Man hörte es auf dem Boden rascheln, die Tür wurde zugezogen und wieder abgeschlossen. Schritte nach oben waren zu hören, sie zählte sechs, dann wurde eine Tür mit einem kräftigen Knall zugeschlagen, und wieder war das eigenartige Rumpeln zu hören, als ob jemand etwas Schweres über den Boden zog.

Zusammengerollt wie ein Ungeborenes lag sie auf der Matratze, streichelte sich selbst ihre Oberarme. Sie atmete tief durch und tastete sich dann auf dem Boden auf allen Vieren kriechend durch den dunklen Raum zum Lichtschalter. Kurzzeitig befürchtete sie, die Orientierung zu verlieren und in Panik zu geraten.

 

Sie fand den rettenden Lichtschalter. Auf dem Boden stand ein schön hergerichtetes Vesper. Sie wunderte sich über die Gänseblümchen im Schnapsglas und wusste, dass sie einem Verrückten in die Hände gefallen war. Jetzt erst merkte sie, wie hungrig sie war.
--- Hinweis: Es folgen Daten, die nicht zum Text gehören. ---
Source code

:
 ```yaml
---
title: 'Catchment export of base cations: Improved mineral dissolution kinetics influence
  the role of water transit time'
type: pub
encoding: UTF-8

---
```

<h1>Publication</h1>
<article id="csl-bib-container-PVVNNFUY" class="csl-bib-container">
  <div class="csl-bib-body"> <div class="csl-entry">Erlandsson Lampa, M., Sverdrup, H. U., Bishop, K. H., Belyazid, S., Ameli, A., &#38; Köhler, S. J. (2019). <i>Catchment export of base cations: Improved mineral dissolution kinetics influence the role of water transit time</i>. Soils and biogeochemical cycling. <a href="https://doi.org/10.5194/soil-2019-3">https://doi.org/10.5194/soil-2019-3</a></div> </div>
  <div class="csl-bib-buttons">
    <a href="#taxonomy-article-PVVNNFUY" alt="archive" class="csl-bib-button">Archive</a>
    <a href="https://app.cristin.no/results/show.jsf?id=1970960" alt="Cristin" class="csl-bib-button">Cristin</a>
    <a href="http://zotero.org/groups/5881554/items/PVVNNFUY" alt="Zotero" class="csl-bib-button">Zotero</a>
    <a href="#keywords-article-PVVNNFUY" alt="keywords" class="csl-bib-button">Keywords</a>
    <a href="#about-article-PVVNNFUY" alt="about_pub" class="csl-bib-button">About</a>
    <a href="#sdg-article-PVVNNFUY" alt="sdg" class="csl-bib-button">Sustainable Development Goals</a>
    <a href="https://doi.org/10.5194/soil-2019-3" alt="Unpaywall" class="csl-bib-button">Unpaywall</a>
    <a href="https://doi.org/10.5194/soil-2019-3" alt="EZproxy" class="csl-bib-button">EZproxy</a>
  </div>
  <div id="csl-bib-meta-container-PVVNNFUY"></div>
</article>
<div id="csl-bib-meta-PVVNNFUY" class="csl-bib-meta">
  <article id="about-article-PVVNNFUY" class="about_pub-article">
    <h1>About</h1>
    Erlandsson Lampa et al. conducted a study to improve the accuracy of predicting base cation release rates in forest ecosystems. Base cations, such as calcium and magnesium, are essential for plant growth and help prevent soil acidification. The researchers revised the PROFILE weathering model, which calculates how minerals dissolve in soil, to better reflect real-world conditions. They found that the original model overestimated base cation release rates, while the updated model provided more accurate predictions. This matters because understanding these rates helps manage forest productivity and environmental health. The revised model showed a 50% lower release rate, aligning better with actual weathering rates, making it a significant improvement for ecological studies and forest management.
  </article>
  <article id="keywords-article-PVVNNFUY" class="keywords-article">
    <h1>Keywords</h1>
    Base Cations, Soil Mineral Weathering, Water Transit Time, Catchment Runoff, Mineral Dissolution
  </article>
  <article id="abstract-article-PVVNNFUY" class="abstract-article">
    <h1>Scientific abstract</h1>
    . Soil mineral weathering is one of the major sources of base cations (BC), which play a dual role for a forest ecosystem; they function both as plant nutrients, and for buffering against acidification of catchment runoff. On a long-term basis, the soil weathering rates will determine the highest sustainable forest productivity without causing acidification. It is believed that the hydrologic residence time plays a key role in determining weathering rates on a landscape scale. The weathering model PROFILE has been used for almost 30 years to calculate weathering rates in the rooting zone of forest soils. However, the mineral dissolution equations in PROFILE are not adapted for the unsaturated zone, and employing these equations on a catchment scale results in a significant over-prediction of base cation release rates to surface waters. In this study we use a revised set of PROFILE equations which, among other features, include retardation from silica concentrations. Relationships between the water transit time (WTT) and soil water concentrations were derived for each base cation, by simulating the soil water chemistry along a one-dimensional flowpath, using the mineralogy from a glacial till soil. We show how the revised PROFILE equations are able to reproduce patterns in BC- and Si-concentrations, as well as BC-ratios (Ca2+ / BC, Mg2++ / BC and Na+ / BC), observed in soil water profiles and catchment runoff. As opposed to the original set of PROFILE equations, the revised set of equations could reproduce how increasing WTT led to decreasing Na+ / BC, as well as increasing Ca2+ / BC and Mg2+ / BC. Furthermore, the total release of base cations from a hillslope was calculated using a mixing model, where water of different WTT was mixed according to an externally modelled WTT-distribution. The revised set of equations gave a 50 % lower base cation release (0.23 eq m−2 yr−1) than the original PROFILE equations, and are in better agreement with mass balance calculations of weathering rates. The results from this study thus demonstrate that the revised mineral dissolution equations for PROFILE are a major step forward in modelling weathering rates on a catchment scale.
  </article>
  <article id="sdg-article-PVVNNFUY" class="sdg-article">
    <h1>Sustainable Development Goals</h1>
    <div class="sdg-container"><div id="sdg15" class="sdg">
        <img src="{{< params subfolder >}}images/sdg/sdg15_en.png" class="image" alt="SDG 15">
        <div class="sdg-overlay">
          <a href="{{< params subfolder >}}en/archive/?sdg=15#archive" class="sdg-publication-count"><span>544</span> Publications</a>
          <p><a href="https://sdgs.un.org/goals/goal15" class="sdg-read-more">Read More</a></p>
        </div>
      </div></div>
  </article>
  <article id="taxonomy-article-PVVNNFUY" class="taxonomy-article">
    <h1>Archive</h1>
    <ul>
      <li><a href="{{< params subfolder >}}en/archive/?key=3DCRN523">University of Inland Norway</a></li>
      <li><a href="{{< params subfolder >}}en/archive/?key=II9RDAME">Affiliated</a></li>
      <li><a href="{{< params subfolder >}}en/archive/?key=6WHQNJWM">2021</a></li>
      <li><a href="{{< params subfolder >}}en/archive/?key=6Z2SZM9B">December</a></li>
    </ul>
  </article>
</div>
Ein eigenartiger Geruch, der nicht zum Vesperbrett passte, stieg ihr in die Nase. Sie kannte den Geruch, sie mochte ihn nicht. Es fiel ihr nicht ein, wo sie ihn schon einmal gerochen hatte. Sie schnupperte die Luft im Bereich der Türe, um sich den Geruch zu merken. Dann war der Hunger stärker als alles andere, sie nahm vorsichtig das runde Holzbrett, setzte sich auf die Matratze und mit Tränen in den Augen aß sie alles, was auf dem Brett lag. Die Gänseblümchen stellte sie auf die Camper-Toilette. Als sie das Vesperbrett auf den Boden legte, fiel es ihr ein. Himbeer-Shampoo. Es war eindeutig der schwere süße Geruch von Himbeer-Shampoo. Dani hatte es auch einmal gekauft, weil es billig war, aber es roch so intensiv, dass es seine empfindlichen Bronchien reizte, er hatte es nie wieder benutzt.

Auch die Stimme, obwohl sie eindeutig verstellt war, kam ihr bekannt vor. Aber alle Personen, die sie zu den Verdächtigen zählten, kamen nicht in Frage. Entweder benutzten sie kein Shampoo dieser Qualität oder hatten eine andere Stimme.

Cäci ging vorsichtig zur Tür, drückte ihr rechtes Ohr dagegen und lauschte. Sie musste sehr vorsichtig sein, aber sie hörte nichts. Auch von oben war kein Geräusch zu vernehmen. Sie kramte das hellblaue Handy aus der Rocktasche hervor. Zärtlich streichelte sie es.

Diesmal tippte sie die Nummer ihrer Mutter ein.